Now we've done the trivial cases and "merged" the other cases into three.

然后我们一个个解这三个 case。

EX

能满足 EX(inner_formula) 的状态,也就是“存在一个后继状态满足 inner_formula” 的状态。

只需要先找出所有能满足 inner_formula 的状态,再找出他们所有的前驱状态即可。

EX(inner_formula) => {
    let direct_satisfy = model.sat(inner_formula);
    direct_satisfy
        .map(|satisfying_state| model.predecessors(satisfying_state))
        .union_all()
},

AF

能满足 AF(inner_formula) 的状态,也就是“对于所有从这个点分散出去的 branch,inner_formula 都会在某状态下成立”的状态。

首先能满足 inner_formula 的所有 state 肯定满足上述条件,然后如果某个 state 的前驱的所有后继也都满足条件,那“这个 state 的前驱”也满足条件。

AF(inner_formula) => {
    let direct_satisfy = model.sat(inner_formula);
    let mut current_satisfied = direct_satisfy;
    let mut last_iteration_satisfied = None;
    while last_iteration_satisfied != current_satisfied {
        last_iteration_satisfied = Some(current_satisfied);
        current_satisfied = current_satisfied.union({s ∈ self.S | forall model.successor(s), s is in current_satisfied});
    }
    current_satisfied
}

EU

这个 case 稍微复杂些,E[inner_formula1 U inner_formula2] 的语意是存在某个 path,使得 inner_formula1 至少成立到 inner_formula2 成立为止。
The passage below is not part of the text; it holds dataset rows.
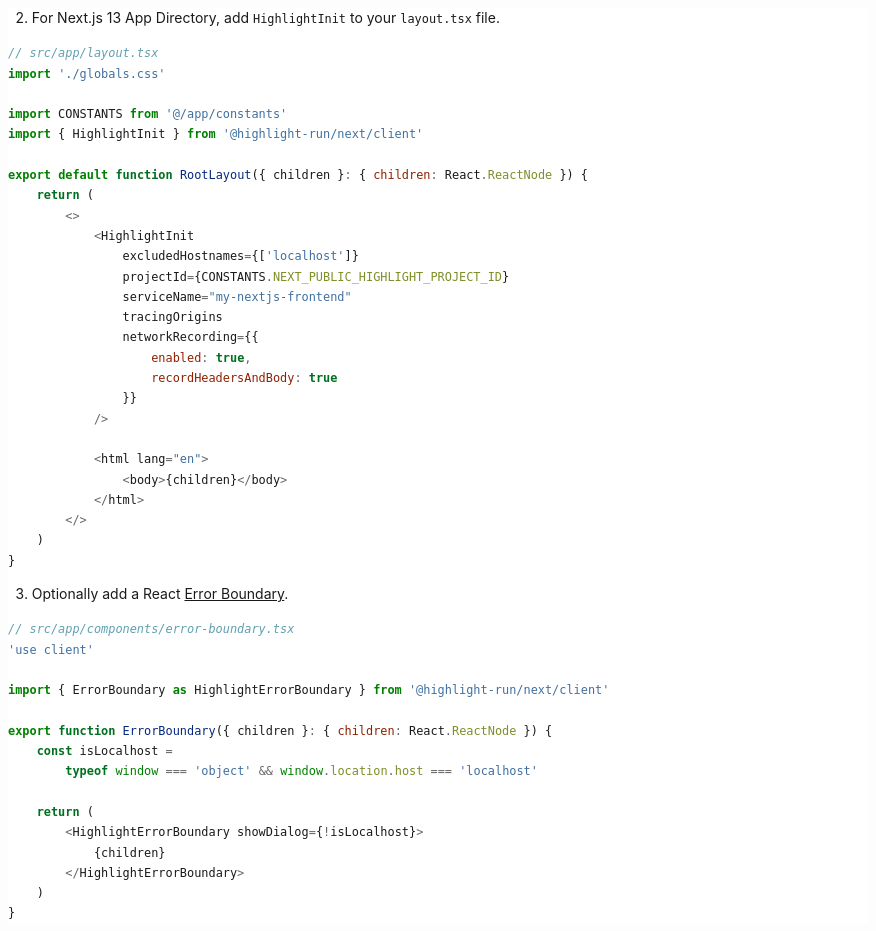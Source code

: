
 ```javascript
```

2. For Next.js 13 App Directory, add `HighlightInit` to your `layout.tsx` file.

```javascript
// src/app/layout.tsx
import './globals.css'

import CONSTANTS from '@/app/constants'
import { HighlightInit } from '@highlight-run/next/client'

export default function RootLayout({ children }: { children: React.ReactNode }) {
	return (
		<>
			<HighlightInit
				excludedHostnames={['localhost']}
				projectId={CONSTANTS.NEXT_PUBLIC_HIGHLIGHT_PROJECT_ID}
				serviceName="my-nextjs-frontend"
				tracingOrigins
				networkRecording={{
					enabled: true,
					recordHeadersAndBody: true
				}}
			/>

			<html lang="en">
				<body>{children}</body>
			</html>
		</>
	)
}
```

3. Optionally add a React [Error Boundary](https://react.dev/reference/react/Component#catching-rendering-errors-with-an-error-boundary).

```javascript
// src/app/components/error-boundary.tsx
'use client'

import { ErrorBoundary as HighlightErrorBoundary } from '@highlight-run/next/client'

export function ErrorBoundary({ children }: { children: React.ReactNode }) {
	const isLocalhost =
		typeof window === 'object' && window.location.host === 'localhost'

	return (
		<HighlightErrorBoundary showDialog={!isLocalhost}>
			{children}
		</HighlightErrorBoundary>
	)
}
```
首先由于 U 对 inner_formula2 成立后 inner_formula1 是否继续成立不做要求,所以所有 inner_formula2 成立的 state 都满足条件。

接着,对于所有已知满足条件的状态,如果他的前驱能满足 inner_formula1,那么这个状态也满足条件。
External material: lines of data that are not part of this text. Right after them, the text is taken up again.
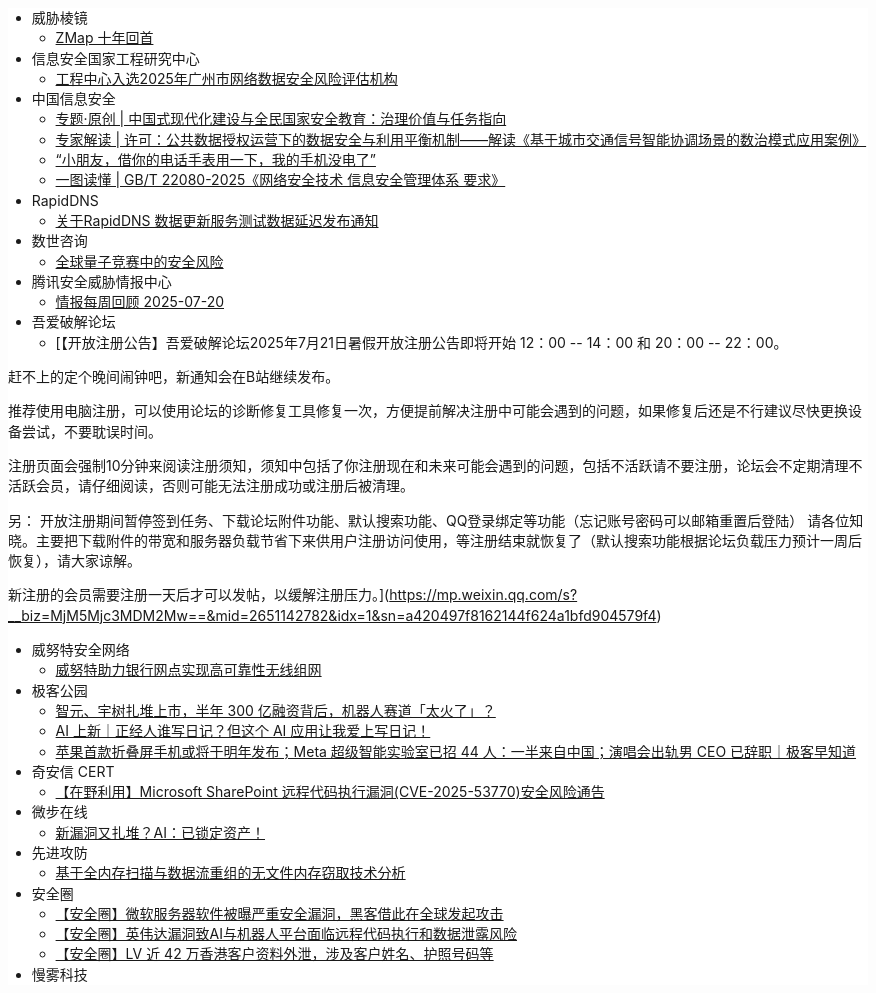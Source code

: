 - 威胁棱镜
  - [ZMap 十年回首](https://mp.weixin.qq.com/s?__biz=MzkyMzE5ODExNQ==&mid=2247487807&idx=1&sn=867b83bfafda250e48f5be0bcb72be53)
- 信息安全国家工程研究中心
  - [工程中心入选2025年广州市网络数据安全风险评估机构](https://mp.weixin.qq.com/s?__biz=MzU5OTQ0NzY3Ng==&mid=2247500380&idx=1&sn=b3dbeee3c9423b4c42c4cb05629e9b36)
- 中国信息安全
  - [专题·原创 | 中国式现代化建设与全民国家安全教育：治理价值与任务指向](https://mp.weixin.qq.com/s?__biz=MzA5MzE5MDAzOA==&mid=2664245873&idx=1&sn=2ce560d44e6729bef62a897b42e15350)
  - [专家解读 | 许可：公共数据授权运营下的数据安全与利用平衡机制——解读《基于城市交通信号智能协调场景的数治模式应用案例》](https://mp.weixin.qq.com/s?__biz=MzA5MzE5MDAzOA==&mid=2664245873&idx=2&sn=28254df487498b73c835813f44588ee0)
  - [“小朋友，借你的电话手表用一下，我的手机没电了”](https://mp.weixin.qq.com/s?__biz=MzA5MzE5MDAzOA==&mid=2664245873&idx=3&sn=71f532d9c1177e993271847cc1aa16bf)
  - [一图读懂 | GB/T 22080-2025《网络安全技术 信息安全管理体系 要求》](https://mp.weixin.qq.com/s?__biz=MzA5MzE5MDAzOA==&mid=2664245873&idx=4&sn=044d8230e5cc43d3665c34699f6823b0)
- RapidDNS
  - [关于RapidDNS 数据更新服务测试数据延迟发布通知](https://mp.weixin.qq.com/s?__biz=Mzg4NDU0ODMxOQ==&mid=2247485801&idx=1&sn=044589fe48acf5878dd3ca6588c65028)
- 数世咨询
  - [全球量子竞赛中的安全风险](https://mp.weixin.qq.com/s?__biz=MzkxNzA3MTgyNg==&mid=2247539606&idx=1&sn=1153f89ee16d65077c0e013a8f5ee8bb)
- 腾讯安全威胁情报中心
  - [情报每周回顾 2025-07-20](https://mp.weixin.qq.com/s?__biz=MzI5ODk3OTM1Ng==&mid=2247510566&idx=1&sn=7d24f98279f9d4719c8ac95e15aa19f4)
- 吾爱破解论坛
  - [【开放注册公告】吾爱破解论坛2025年7月21日暑假开放注册公告即将开始 12：00 -- 14：00 和 20：00 -- 22：00。

赶不上的定个晚间闹钟吧，新通知会在B站继续发布。

推荐使用电脑注册，可以使用论坛的诊断修复工具修复一次，方便提前解决注册中可能会遇到的问题，如果修复后还是不行建议尽快更换设备尝试，不要耽误时间。

注册页面会强制10分钟来阅读注册须知，须知中包括了你注册现在和未来可能会遇到的问题，包括不活跃请不要注册，论坛会不定期清理不活跃会员，请仔细阅读，否则可能无法注册成功或注册后被清理。

另：
开放注册期间暂停签到任务、下载论坛附件功能、默认搜索功能、QQ登录绑定等功能（忘记账号密码可以邮箱重置后登陆） 请各位知晓。主要把下载附件的带宽和服务器负载节省下来供用户注册访问使用，等注册结束就恢复了（默认搜索功能根据论坛负载压力预计一周后恢复），请大家谅解。

新注册的会员需要注册一天后才可以发帖，以缓解注册压力。](https://mp.weixin.qq.com/s?__biz=MjM5Mjc3MDM2Mw==&mid=2651142782&idx=1&sn=a420497f8162144f624a1bfd904579f4)
- 威努特安全网络
  - [威努特助力银行网点实现高可靠性无线组网](https://mp.weixin.qq.com/s?__biz=MzAwNTgyODU3NQ==&mid=2651134451&idx=1&sn=cc040f852c71892596dd7b60e03a0a50)
- 极客公园
  - [智元、宇树扎堆上市，半年 300 亿融资背后，机器人赛道「太火了」？](https://mp.weixin.qq.com/s?__biz=MTMwNDMwODQ0MQ==&mid=2653083193&idx=1&sn=92643bdc6bb4aa5a49784c5c2c58a392)
  - [AI 上新｜正经人谁写日记？但这个 AI 应用让我爱上写日记！](https://mp.weixin.qq.com/s?__biz=MTMwNDMwODQ0MQ==&mid=2653083185&idx=1&sn=dae3e72c68e8f1279503ddae89b476d7)
  - [苹果首款折叠屏手机或将于明年发布；Meta 超级智能实验室已招 44 人：一半来自中国；演唱会出轨男 CEO 已辞职｜极客早知道](https://mp.weixin.qq.com/s?__biz=MTMwNDMwODQ0MQ==&mid=2653083149&idx=1&sn=a1af711856f58f0577412a943c63d2ae)
- 奇安信 CERT
  - [【在野利用】Microsoft SharePoint 远程代码执行漏洞(CVE-2025-53770)安全风险通告](https://mp.weixin.qq.com/s?__biz=MzU5NDgxODU1MQ==&mid=2247503632&idx=1&sn=4ab1a5158296cf2066a8b0a1d42f7fb3)
- 微步在线
  - [新漏洞又扎堆？AI：已锁定资产！](https://mp.weixin.qq.com/s?__biz=MzI5NjA0NjI5MQ==&mid=2650184307&idx=1&sn=7caac1a81cfffb4dba7ed37940420255)
- 先进攻防
  - [基于全内存扫描与数据流重组的无文件内存窃取技术分析](https://mp.weixin.qq.com/s?__biz=MzI1MDA1MjcxMw==&mid=2649908603&idx=1&sn=0b443476853d19767f0f3e96a6e92dac)
- 安全圈
  - [【安全圈】微软服务器软件被曝严重安全漏洞，黑客借此在全球发起攻击](https://mp.weixin.qq.com/s?__biz=MzIzMzE4NDU1OQ==&mid=2652070764&idx=1&sn=522969c64e7e97b9653ead4faf6c2488)
  - [【安全圈】英伟达漏洞致AI与机器人平台面临远程代码执行和数据泄露风险](https://mp.weixin.qq.com/s?__biz=MzIzMzE4NDU1OQ==&mid=2652070764&idx=2&sn=d05638243e08a279721358efe3e21bb0)
  - [【安全圈】LV 近 42 万香港客户资料外泄，涉及客户姓名、护照号码等](https://mp.weixin.qq.com/s?__biz=MzIzMzE4NDU1OQ==&mid=2652070764&idx=3&sn=8d54b1db264c30bb582be6fd738cc24a)
- 慢雾科技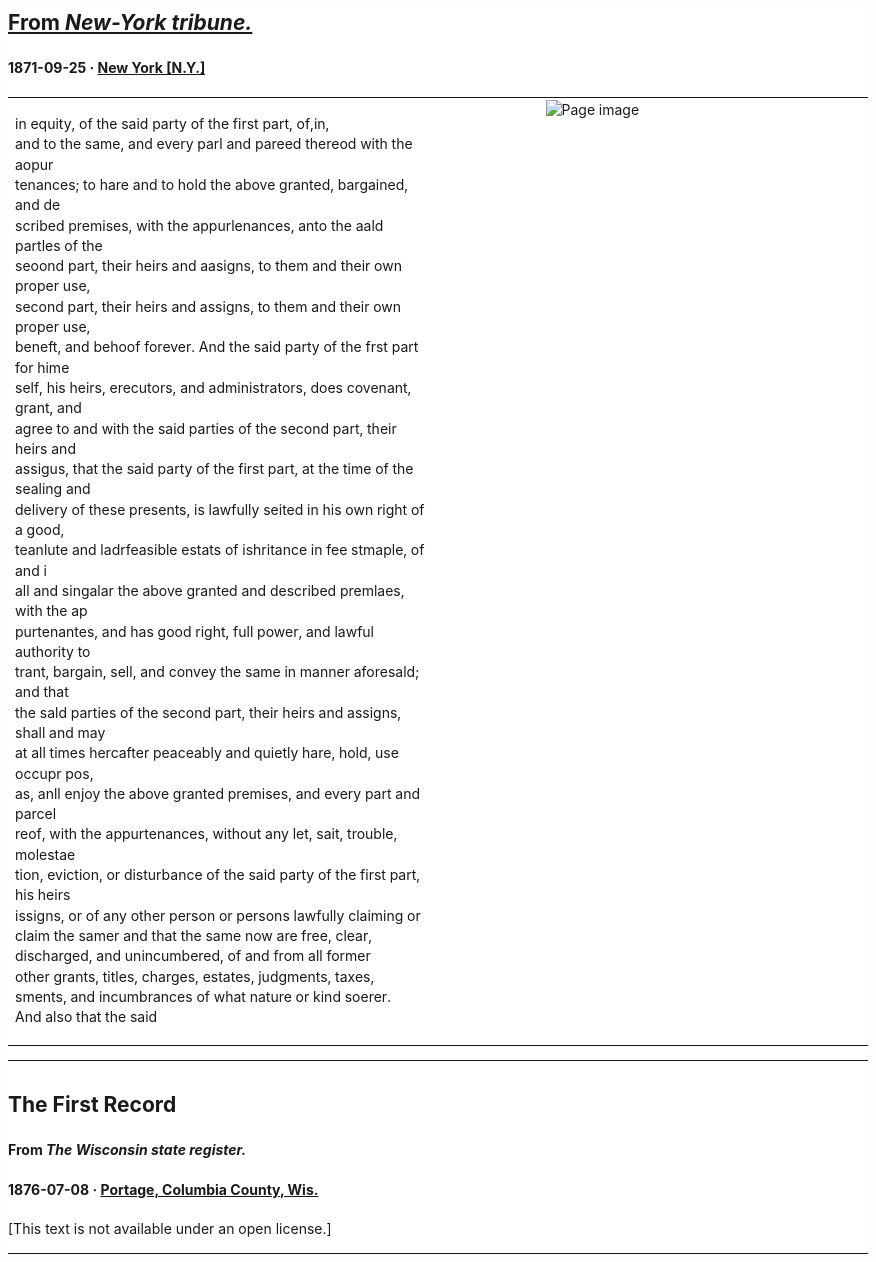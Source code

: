 
## [From _New-York tribune._](https://www.loc.gov/resource/sn83030214/1871-09-25/ed-1/?sp=5)

#### 1871-09-25 &middot; [New York [N.Y.]](http://dbpedia.org/resource/New_York_City)

<table style="width: 100%;"><tr><td style="width: 50%">

  
in equity, of the said party of the first part, of,in,  
and to the same, and every parl and pareed thereod with the aopur  
tenances; to hare and to hold the above granted, bargained, and de­  
scribed premises, with the appurlenances, anto the aald partles of the  
seoond part, their heirs and aasigns, to them and their own proper use,  
second part, their heirs and assigns, to them and their own proper use,  
beneft, and behoof forever. And the said party of the frst part for hime­  
self, his heirs, erecutors, and administrators, does covenant, grant, and  
agree to and with the said parties of the second part, their heirs and  
assigus, that the said party of the first part, at the time of the sealing and  
delivery of these presents, is lawfully seited in his own right of a good,  
teanlute and ladrfeasible estats of ishritance in fee stmaple, of and i  
all and singalar the above granted and described premlaes, with the ap­  
purtenantes, and has good right, full power, and lawful authority to  
trant, bargain, sell, and convey the same in manner aforesald; and that  
the sald parties of the second part, their heirs and assigns, shall and may  
at all times hercafter peaceably and quietly hare, hold, use occupr pos,­  
as, anll enjoy the above granted premises, and every part and parcel  
reof, with the appurtenances, without any let, sait, trouble, molestae­  
tion, eviction, or disturbance of the said party of the first part, his heirs  
issigns, or of any other person or persons lawfully claiming or  
claim the samer and that the same now are free, clear,  
discharged, and unincumbered, of and from all former  
other grants, titles, charges, estates, judgments, taxes,  
sments, and incumbrances of what nature or kind soerer.  
And also that the said
</td><td style="width: 50%; max-height: 75%; margin: auto; display: block;">
<img alt="Page image" src="https://tile.loc.gov/image-services/iiif/service:ndnp:dlc:batch_dlc_fortran_ver01:data:sn83030214:00206531095:1871092501:0171/pct:33.490387219063095,24.03816199376947,15.813701597617113,8.469626168224298/!600,600/0/default.jpg"/>
</td>
</tr></table>

---

## The First Record

#### From _The Wisconsin state register._

#### 1876-07-08 &middot; [Portage, Columbia County, Wis.](http://dbpedia.org/resource/Portage%2C_Wisconsin)

[This text is not available under an open license.]

---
E[inner_formula1 U inner_formula2] => {
    let satisfy_formula1 = model.sat(inner_formula1);
    let satisfy_formula2 = model.sat(inner_formula2);
    let mut current_satisfied = satisfy_formula2;
    let mut last_iteration_satisfied = None;
    while last_iteration_satisfied != current_satisfied {
        last_iteration_satisfied = Some(current_satisfied);
        current_satisfied = current_satisfied.union(model.successor(s).intersect(satisfy_formula1));
    }
}

如此一来我们就完成了这整个算法。